***** Provided entries *****

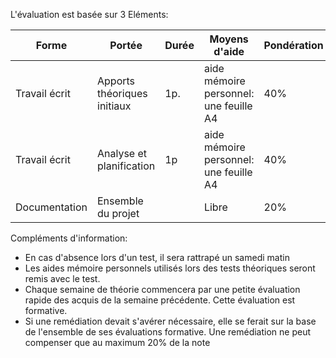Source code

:L'évaluation est basée sur 3 Eléments:

| Forme | Portée | Durée | Moyens d'aide | Pondération | Semaine |
|---|---|---|---|---|---|
|Travail écrit | Apports théoriques initiaux| 1p.| aide mémoire personnel: une feuille A4| 40%|3|
|Travail écrit | Analyse et planification | 1p | aide mémoire personnel: une feuille A4 | 40% | 7 |
|Documentation| Ensemble du projet |  | Libre | 20% | 8 |

Compléments d'information:
- En cas d'absence lors d'un test, il sera rattrapé un samedi matin
- Les aides mémoire personnels utilisés lors des tests théoriques seront remis avec le test.
- Chaque semaine de théorie commencera par une petite évaluation rapide des acquis de la semaine précédente. Cette évaluation est formative.
- Si une remédiation devait s'avérer nécessaire, elle se ferait sur la base de l'ensemble de ses évaluations formative. Une remédiation ne peut compenser que au maximum 20% de la note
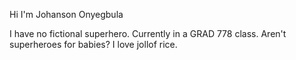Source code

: Hi I'm Johanson Onyegbula

I have no fictional superhero.
Currently in a GRAD 778 class.
Aren't superheroes for babies?
I love jollof rice.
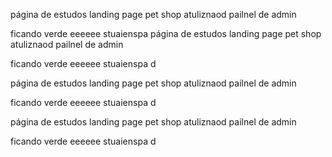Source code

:  página de estudos landing page pet shop
atuliznaod pailnel de admin


ficando verde eeeeee stuaienspa 
 página de estudos landing page pet shop
atuliznaod pailnel de admin


ficando verde eeeeee stuaienspa d

 página de estudos landing page pet shop
atuliznaod pailnel de admin


ficando verde eeeeee stuaienspa d

 página de estudos landing page pet shop
atuliznaod pailnel de admin


ficando verde eeeeee stuaienspa d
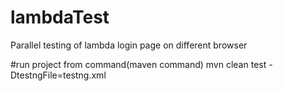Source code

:# lambdaTest
Parallel testing of lambda login page on different browser 

#run project from command(maven command) 
mvn clean test -DtestngFile=testng.xml


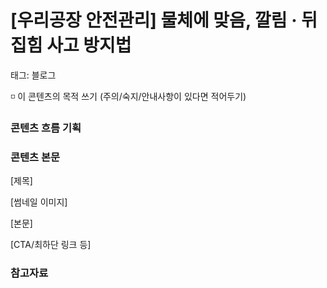 # [우리공장 안전관리] 물체에 맞음, 깔림 · 뒤집힘 사고 방지법

태그: 블로그

<aside>
◽ 이 콘텐츠의 목적 쓰기
(주의/숙지/안내사항이 있다면 적어두기)

</aside>

### 콘텐츠 흐름 기획

### 콘텐츠 본문

[제목]

[썸네일 이미지]

[본문]

[CTA/최하단 링크 등]

### 참고자료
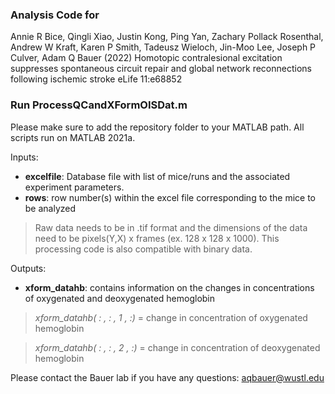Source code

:### Analysis Code for

Annie R Bice, Qingli Xiao, Justin Kong, Ping Yan, Zachary Pollack Rosenthal, Andrew W Kraft, Karen P Smith, Tadeusz Wieloch, Jin-Moo Lee, Joseph P Culver, Adam Q Bauer (2022) Homotopic contralesional excitation suppresses spontaneous circuit repair and global network reconnections following ischemic stroke eLife 11:e68852


### Run ProcessQCandXFormOISDat.m
Please make sure to add the repository folder to your MATLAB path. All scripts run on MATLAB 2021a.

Inputs:
- **excelfile**: Database file with list of mice/runs and the associated experiment parameters.
- **rows**: row number(s) within the excel file corresponding to the mice to be analyzed
> Raw data needs to be in .tif format and the dimensions of the data need to be pixels(Y,X) x frames (ex. 128 x 128 x 1000). This processing code is also compatible with binary data.

Outputs:
- **xform_datahb**: contains information on the changes in concentrations of oxygenated and deoxygenated hemoglobin

> *xform_datahb( : , : , 1 , :)* = change in concentration of oxygenated hemoglobin

> *xform_datahb( : , : , 2 , :)* = change in concentration of deoxygenated hemoglobin


Please contact the Bauer lab if you have any questions: aqbauer@wustl.edu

*****

• **Task brief**:
Of the lines above, quote exactly those from the one with "Currently in a GRAD 778 class." through the one with "# [우리공장 안전관리] 물체에 맞음, 깔림 · 뒤집힘 사고 방지법", ends included; pictures stay out.

• **Solution for this task**:
Currently in a GRAD 778 class.
Aren't superheroes for babies?
I love jollof rice.
Source code

:  página de estudos landing page pet shop
atuliznaod pailnel de admin


ficando verde eeeeee stuaienspa 
 página de estudos landing page pet shop
atuliznaod pailnel de admin


ficando verde eeeeee stuaienspa d

 página de estudos landing page pet shop
atuliznaod pailnel de admin


ficando verde eeeeee stuaienspa d

 página de estudos landing page pet shop
atuliznaod pailnel de admin


ficando verde eeeeee stuaienspa d
Source code

:# lambdaTest
Parallel testing of lambda login page on different browser 

#run project from command(maven command) 
mvn clean test -DtestngFile=testng.xml


 # [우리공장 안전관리] 물체에 맞음, 깔림 · 뒤집힘 사고 방지법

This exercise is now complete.